The Increasingly Less Special Yankee Elimination Day

Buh Bye
Normally, YED is my second favorite day of the baseball season (beyond only Red Sox Elimination Day), and the source of a fun list of insults. But this year, I have to confess, has been different. It's a rare thing to feel anything close to sympathy for the most spoiled fan base in sports, but there it is, really... the three-fold aging with speed for landmark players Mariano Rivera, Andy Pettite and Derek Jeter, and the certainty that even this franchise isn't getting that lucky again, to have the farm system belch up guys that give them a half-century of uninterrupted production. And of the three, only Rivera is getting the big walk off this year, because he's the only one of the three who is (a) still really good, (b) healthy, and (c) not regarded as a PED pariah.

There's also this: it's not new to see Tampa run them out, and the Rays aren't quite so cute, adorable and penniless any more. Sure, it's still one of the better franchises to root for in the East, what with Boston and New York being two reprehensible options, but the meh people of Tampa has shown over many years to care more about the venue than the product. It's hard to care too much if they win or lose when no one in town seems to, either. And you have to be borderline heartless to root on the advance of age, which is really the only way to look at the end of these guys.

But then... you remember that the franchise got to play relevant baseball games for over 150+ games this year, and the biggest reason why is because they got incredibly lucky for several months with retreads playing about their levels, then danced with the A-Rod devil for the stretch run to finally get some competent work at third base. They might not have made the playoffs, but they certainly didn't get the Waste Year of absolute pointlessness that you saw out of Philadelphia, Anaheim, Chicago and so much more.

The plain and simple fact of Yankee Fandom is that for decades, you have not had to put up with the same experience as anyone else in MLB. If you had a waste contract, along the lines of a Kei Igawa, you just ate it; it did not really restrict the team from making another run or six at the next shiny thing. But that's not the case any more. Last spring, the team was actually outbid for catcher Russell Martin by Pittsburgh, of all teams; not a complete coincidence that the Pirates made the playoffs this year, and the Yankees did not. When the team needed a third baseman this year, they went the discount route with Kevin Youkilis, and when he went down, there was nothing but minor league flotsam to fill the position. The old Yankees would have dealt for someone along the lines of a Hanley Ramirez; the new Yankees kept the contract cap down.

Not, of course, without cost. Attendance was off dramatically this year, and would have been a lot worse without things like bobblehead giveaways (telling, no, that 18K+ people chose to stop watching an elimination game to make sure they got their toy to resell on eBay) and StubHubby discounts. You can't fill the most expensive yard in the majors without a championship contender, and the Yankees aren't just about wins any more.

You know, like every other team in the majors.

But every other team isn't the Yankees.
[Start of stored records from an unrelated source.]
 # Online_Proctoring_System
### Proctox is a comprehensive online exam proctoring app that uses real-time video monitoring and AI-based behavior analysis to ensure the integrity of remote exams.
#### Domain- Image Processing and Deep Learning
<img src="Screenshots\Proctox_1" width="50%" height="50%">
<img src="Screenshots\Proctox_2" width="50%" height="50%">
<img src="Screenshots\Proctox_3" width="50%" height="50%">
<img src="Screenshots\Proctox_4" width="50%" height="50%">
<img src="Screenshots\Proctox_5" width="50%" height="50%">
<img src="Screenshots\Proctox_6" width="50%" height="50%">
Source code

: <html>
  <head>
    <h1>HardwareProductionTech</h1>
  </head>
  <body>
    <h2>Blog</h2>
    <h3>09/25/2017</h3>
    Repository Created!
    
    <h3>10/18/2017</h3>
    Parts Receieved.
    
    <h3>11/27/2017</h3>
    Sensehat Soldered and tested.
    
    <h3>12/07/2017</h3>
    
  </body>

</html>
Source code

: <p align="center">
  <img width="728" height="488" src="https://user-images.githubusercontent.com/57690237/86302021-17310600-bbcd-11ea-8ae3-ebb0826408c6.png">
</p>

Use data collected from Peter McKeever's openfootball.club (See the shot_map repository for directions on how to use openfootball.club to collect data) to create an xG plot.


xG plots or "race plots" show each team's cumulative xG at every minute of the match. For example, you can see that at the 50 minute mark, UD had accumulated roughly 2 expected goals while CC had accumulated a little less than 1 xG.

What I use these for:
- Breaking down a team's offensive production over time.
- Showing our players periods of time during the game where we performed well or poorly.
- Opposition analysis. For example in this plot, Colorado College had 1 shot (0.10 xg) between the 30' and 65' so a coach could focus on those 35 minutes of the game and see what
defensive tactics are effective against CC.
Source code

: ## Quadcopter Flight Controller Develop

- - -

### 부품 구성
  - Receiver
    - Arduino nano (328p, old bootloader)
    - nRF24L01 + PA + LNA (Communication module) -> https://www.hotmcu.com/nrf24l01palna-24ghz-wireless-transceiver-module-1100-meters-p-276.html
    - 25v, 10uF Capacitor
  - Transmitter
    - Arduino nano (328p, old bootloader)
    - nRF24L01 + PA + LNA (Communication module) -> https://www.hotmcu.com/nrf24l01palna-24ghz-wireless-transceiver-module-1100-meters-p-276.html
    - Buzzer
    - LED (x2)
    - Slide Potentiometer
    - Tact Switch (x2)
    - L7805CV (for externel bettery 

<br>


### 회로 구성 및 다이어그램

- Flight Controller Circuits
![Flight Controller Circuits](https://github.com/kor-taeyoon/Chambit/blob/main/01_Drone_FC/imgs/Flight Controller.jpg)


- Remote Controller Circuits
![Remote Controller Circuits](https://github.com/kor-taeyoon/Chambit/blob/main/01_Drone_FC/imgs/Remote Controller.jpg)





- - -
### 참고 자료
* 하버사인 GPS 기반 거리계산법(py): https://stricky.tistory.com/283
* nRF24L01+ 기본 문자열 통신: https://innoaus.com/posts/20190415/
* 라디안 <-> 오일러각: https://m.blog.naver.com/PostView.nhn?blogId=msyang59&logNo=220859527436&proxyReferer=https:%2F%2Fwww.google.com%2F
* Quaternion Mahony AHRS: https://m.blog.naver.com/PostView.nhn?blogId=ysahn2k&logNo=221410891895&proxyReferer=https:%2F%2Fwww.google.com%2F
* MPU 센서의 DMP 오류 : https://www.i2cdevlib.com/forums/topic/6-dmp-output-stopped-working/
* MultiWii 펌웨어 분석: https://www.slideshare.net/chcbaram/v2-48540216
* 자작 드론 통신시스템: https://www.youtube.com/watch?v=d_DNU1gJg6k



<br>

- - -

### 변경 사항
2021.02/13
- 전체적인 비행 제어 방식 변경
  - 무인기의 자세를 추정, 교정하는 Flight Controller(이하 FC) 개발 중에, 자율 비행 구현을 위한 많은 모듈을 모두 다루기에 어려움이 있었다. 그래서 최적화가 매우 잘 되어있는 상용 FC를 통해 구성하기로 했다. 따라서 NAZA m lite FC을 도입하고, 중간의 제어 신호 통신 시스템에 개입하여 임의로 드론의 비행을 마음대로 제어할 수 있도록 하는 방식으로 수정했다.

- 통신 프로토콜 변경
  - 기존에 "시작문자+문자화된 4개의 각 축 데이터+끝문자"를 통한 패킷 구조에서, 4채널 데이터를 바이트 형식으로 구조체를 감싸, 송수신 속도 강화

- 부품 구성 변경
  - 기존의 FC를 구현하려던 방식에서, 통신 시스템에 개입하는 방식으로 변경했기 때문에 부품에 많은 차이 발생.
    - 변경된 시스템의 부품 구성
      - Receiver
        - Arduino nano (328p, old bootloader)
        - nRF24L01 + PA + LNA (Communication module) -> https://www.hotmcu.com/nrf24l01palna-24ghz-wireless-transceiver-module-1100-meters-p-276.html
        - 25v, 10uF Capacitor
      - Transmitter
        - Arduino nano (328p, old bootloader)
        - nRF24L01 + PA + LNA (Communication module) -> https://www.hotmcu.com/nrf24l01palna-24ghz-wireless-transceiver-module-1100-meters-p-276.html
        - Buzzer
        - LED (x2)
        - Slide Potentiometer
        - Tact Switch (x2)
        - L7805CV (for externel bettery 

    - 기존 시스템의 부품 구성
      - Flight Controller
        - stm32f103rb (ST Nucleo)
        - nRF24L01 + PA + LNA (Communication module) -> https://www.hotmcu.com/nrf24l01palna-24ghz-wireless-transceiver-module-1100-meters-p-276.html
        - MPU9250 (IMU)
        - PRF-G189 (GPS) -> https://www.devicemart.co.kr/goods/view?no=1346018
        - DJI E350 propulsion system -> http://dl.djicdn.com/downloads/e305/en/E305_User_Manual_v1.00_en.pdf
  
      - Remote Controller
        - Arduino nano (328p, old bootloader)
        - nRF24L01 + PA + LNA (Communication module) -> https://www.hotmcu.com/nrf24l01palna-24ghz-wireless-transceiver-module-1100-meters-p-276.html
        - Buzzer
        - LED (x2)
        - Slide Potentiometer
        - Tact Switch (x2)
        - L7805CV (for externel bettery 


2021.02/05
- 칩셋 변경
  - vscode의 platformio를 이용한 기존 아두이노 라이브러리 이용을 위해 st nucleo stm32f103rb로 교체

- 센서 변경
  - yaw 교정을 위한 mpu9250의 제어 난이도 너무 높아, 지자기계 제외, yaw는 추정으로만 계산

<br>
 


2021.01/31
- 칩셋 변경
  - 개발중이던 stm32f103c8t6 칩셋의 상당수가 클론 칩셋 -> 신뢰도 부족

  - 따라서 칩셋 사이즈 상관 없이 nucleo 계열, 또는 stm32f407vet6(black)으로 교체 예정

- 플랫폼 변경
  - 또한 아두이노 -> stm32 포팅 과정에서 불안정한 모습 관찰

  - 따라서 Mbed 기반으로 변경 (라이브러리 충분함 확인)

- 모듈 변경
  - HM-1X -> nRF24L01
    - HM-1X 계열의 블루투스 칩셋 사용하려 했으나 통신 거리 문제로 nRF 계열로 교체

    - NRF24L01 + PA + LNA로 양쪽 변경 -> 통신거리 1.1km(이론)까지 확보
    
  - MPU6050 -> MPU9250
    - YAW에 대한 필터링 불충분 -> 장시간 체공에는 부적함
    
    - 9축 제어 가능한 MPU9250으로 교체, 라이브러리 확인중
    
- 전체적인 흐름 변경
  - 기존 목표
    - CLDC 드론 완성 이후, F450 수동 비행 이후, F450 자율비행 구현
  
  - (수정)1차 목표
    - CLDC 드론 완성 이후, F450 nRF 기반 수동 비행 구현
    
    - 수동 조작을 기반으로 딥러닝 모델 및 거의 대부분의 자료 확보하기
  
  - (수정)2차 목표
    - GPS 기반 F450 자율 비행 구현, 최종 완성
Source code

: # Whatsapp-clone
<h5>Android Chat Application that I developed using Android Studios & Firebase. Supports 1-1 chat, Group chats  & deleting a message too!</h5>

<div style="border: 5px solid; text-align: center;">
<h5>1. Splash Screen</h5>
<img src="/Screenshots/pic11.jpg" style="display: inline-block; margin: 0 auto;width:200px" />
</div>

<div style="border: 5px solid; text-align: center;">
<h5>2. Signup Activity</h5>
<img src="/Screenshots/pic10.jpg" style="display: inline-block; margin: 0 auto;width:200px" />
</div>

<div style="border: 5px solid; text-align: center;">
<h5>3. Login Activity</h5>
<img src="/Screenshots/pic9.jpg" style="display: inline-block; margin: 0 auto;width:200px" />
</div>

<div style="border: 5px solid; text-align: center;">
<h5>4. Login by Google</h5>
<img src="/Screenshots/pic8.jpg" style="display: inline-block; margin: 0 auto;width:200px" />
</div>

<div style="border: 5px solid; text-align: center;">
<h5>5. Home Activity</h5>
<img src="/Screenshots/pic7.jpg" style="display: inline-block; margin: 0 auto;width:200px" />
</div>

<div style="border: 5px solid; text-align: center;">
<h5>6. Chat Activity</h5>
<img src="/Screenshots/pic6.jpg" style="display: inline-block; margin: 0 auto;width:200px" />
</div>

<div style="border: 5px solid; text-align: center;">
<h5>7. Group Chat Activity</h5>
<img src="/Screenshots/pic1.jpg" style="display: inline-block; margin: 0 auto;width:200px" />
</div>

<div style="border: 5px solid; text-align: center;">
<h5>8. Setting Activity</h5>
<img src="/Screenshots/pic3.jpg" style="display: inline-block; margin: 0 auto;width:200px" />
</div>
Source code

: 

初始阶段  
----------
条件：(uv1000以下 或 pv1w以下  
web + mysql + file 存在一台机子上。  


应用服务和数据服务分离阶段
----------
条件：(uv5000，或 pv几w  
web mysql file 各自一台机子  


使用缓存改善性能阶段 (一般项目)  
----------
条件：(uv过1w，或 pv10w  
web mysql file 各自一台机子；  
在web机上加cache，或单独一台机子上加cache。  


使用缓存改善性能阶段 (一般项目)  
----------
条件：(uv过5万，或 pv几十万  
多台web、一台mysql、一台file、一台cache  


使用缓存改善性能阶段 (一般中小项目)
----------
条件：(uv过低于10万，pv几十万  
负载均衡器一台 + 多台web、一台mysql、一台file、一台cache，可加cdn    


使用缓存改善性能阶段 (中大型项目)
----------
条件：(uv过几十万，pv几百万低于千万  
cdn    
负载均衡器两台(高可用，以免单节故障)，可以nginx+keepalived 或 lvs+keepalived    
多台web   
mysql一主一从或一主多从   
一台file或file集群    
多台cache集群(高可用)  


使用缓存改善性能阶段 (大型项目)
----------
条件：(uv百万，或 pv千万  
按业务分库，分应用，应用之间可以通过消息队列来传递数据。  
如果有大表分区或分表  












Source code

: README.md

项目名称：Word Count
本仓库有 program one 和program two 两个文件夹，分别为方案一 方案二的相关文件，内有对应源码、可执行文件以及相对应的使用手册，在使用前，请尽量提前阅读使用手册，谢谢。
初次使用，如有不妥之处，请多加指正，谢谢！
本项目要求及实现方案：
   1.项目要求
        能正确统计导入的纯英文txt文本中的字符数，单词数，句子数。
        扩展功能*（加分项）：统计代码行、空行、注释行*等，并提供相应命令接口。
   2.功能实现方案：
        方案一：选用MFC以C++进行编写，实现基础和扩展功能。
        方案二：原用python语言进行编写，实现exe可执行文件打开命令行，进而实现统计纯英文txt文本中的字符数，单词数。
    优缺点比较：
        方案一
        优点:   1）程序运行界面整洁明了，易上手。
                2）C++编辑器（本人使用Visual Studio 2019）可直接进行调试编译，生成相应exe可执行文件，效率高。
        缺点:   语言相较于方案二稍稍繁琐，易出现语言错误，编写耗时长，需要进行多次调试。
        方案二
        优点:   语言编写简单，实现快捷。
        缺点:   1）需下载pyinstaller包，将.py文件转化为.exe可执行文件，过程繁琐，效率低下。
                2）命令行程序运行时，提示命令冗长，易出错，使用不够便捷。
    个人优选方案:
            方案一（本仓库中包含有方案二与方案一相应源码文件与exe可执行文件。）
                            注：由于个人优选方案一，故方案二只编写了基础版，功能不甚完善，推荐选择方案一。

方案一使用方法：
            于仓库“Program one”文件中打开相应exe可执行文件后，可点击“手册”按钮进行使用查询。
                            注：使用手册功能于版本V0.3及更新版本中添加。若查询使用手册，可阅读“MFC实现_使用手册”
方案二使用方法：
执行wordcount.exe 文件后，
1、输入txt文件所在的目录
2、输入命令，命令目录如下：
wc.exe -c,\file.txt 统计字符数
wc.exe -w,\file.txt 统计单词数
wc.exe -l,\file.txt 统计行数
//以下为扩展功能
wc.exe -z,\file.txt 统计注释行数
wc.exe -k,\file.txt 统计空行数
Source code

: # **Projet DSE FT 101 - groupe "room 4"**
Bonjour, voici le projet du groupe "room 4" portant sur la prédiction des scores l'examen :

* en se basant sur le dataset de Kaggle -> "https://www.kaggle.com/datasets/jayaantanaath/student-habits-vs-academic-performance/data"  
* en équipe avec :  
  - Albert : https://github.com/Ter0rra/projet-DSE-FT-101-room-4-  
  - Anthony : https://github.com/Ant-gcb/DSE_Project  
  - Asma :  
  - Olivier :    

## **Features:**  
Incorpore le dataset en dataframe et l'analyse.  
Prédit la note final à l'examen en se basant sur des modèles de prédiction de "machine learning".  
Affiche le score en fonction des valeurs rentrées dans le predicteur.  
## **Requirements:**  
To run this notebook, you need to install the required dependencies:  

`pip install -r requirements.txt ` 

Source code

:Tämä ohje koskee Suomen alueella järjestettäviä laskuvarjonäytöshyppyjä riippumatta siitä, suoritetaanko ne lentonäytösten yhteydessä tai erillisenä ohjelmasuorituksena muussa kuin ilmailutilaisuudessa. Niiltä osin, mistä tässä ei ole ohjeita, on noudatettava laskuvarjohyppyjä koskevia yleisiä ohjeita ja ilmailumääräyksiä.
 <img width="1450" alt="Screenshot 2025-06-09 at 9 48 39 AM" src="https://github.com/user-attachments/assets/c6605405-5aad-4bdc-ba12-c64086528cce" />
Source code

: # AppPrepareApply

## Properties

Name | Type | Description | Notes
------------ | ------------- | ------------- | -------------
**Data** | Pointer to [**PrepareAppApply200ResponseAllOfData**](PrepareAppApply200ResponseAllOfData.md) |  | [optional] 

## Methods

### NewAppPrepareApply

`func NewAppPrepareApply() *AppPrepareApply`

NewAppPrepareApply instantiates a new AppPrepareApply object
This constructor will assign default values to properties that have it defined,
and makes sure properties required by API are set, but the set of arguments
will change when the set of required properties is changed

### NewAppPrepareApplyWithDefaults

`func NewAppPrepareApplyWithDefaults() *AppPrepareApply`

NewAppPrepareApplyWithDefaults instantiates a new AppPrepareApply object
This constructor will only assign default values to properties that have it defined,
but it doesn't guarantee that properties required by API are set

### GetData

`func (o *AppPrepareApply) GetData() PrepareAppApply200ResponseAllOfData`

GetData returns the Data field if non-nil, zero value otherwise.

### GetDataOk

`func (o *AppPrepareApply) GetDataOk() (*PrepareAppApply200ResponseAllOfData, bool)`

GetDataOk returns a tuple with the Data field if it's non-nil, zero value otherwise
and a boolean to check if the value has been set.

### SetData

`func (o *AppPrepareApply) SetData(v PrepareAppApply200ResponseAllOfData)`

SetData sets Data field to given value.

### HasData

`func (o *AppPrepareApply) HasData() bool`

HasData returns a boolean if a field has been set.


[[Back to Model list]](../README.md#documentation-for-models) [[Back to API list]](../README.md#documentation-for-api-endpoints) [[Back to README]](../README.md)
Every other team doesn't have proximity to the most expensive real estate in the country, and the most expensive seats. No other team has a fan base that regards any season without a trophy as not just a failure, but a rip-off. No other fan base is not content to see the best thing in sports (a cadre of young players on the ascent, pushing each other to get better, and overcoming the status quo to achieve immortality), so long as they can buy another trophy with some other franchise's products. From Babe Ruth to Reggie Jackson, from Carl Mays and Red Ruffing to David Cone and Roger Clemens, the Yankees have won with the talent of other teams, cost be damned. Developing young players is for chumps, other than your absolute studs.

So YED is, finally, going to come earlier and earlier. There isn't going to be another Jeter, or Rivera, or Pettite, and the A-Rod / Jason Giambi levels of talent grabs from other franchises are going to stop, too. They have for a while now. They'll spend like a dozen other teams, and contend more years than not... but without any margin for error.

With the exit of Rivera, they are just another team.

And it couldn't happen to a nicer fan base.